TASK TO COMPLETE ▸
Across the entries that follow, how many lines have the word "ServerName" in them? Give only the number.

- Opening Delimiter -

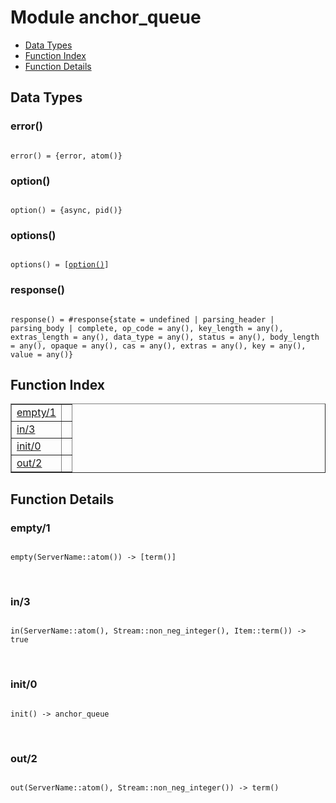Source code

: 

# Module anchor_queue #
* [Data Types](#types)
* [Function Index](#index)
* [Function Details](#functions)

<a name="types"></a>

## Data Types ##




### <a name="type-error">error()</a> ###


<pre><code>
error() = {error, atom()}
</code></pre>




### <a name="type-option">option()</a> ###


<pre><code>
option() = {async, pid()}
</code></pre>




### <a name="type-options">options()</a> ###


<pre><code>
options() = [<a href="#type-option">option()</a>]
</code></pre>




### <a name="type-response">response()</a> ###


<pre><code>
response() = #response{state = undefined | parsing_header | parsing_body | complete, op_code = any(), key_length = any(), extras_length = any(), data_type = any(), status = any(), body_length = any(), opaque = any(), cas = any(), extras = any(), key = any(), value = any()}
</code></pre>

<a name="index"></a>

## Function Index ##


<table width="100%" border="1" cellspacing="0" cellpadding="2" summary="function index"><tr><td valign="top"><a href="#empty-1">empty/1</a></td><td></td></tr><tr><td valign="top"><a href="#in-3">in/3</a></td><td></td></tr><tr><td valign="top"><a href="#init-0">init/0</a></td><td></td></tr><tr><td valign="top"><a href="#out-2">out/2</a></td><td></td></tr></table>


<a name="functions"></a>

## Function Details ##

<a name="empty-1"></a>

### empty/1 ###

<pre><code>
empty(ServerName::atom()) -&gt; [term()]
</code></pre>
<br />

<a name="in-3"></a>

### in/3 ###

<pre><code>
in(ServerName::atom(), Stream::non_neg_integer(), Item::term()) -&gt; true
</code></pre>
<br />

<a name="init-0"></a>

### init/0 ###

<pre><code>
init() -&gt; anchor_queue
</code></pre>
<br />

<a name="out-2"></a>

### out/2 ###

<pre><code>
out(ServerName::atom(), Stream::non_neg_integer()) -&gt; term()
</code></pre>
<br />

- Closing Delimiter -

SOLUTION FOR THIS PROBLEM ▸
3